◆ EXERCISE: The lines from the first line of the entries through the line containing "## Using the" are to be repeated exactly, with both of those lines included.

◆ TASK MATERIAL:
▼

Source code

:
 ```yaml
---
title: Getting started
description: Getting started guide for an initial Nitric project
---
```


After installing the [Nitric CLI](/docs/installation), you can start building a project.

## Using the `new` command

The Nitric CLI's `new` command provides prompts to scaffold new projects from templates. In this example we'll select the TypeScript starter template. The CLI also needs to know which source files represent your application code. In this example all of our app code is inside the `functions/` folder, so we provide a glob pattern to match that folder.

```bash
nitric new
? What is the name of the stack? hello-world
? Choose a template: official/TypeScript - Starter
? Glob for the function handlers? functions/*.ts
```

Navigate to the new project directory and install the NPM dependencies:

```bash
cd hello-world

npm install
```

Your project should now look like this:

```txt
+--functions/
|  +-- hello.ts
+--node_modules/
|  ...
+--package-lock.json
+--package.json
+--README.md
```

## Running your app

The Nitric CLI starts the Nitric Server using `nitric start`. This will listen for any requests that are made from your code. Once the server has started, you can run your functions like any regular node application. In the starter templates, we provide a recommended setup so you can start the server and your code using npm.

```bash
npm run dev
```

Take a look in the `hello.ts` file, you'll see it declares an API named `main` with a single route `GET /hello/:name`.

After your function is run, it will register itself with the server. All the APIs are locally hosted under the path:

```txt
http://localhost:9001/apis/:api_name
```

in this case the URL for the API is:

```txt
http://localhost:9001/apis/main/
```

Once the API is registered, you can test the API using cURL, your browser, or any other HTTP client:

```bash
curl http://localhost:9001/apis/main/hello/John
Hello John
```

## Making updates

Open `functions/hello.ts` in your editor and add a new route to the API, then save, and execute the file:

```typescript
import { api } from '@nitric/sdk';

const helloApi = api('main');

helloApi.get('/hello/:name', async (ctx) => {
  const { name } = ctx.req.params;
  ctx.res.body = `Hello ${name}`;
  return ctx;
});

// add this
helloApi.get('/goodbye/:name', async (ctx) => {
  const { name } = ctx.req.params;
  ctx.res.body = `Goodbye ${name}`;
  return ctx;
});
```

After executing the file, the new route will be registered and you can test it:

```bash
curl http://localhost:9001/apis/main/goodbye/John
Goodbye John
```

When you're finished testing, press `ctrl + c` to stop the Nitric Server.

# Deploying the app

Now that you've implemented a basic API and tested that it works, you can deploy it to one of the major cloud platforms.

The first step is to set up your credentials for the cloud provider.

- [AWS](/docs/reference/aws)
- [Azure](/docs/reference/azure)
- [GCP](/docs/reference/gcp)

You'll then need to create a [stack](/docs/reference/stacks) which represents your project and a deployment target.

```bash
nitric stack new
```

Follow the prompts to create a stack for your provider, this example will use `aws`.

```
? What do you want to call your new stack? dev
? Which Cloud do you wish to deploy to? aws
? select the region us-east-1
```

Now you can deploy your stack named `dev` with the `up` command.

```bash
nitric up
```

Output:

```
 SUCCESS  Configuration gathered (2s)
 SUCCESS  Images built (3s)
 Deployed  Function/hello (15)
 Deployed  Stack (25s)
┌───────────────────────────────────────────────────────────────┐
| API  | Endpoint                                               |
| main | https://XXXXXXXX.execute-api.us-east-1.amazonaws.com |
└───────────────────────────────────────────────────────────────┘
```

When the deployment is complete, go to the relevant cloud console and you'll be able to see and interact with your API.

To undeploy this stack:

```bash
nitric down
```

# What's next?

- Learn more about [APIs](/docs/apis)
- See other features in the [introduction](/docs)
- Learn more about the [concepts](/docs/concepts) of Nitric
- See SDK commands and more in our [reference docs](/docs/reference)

▲

◆ ANSWER SECTION:
Source code

:
 ```yaml
---
title: Getting started
description: Getting started guide for an initial Nitric project
---
```


After installing the [Nitric CLI](/docs/installation), you can start building a project.

## Using the `new` command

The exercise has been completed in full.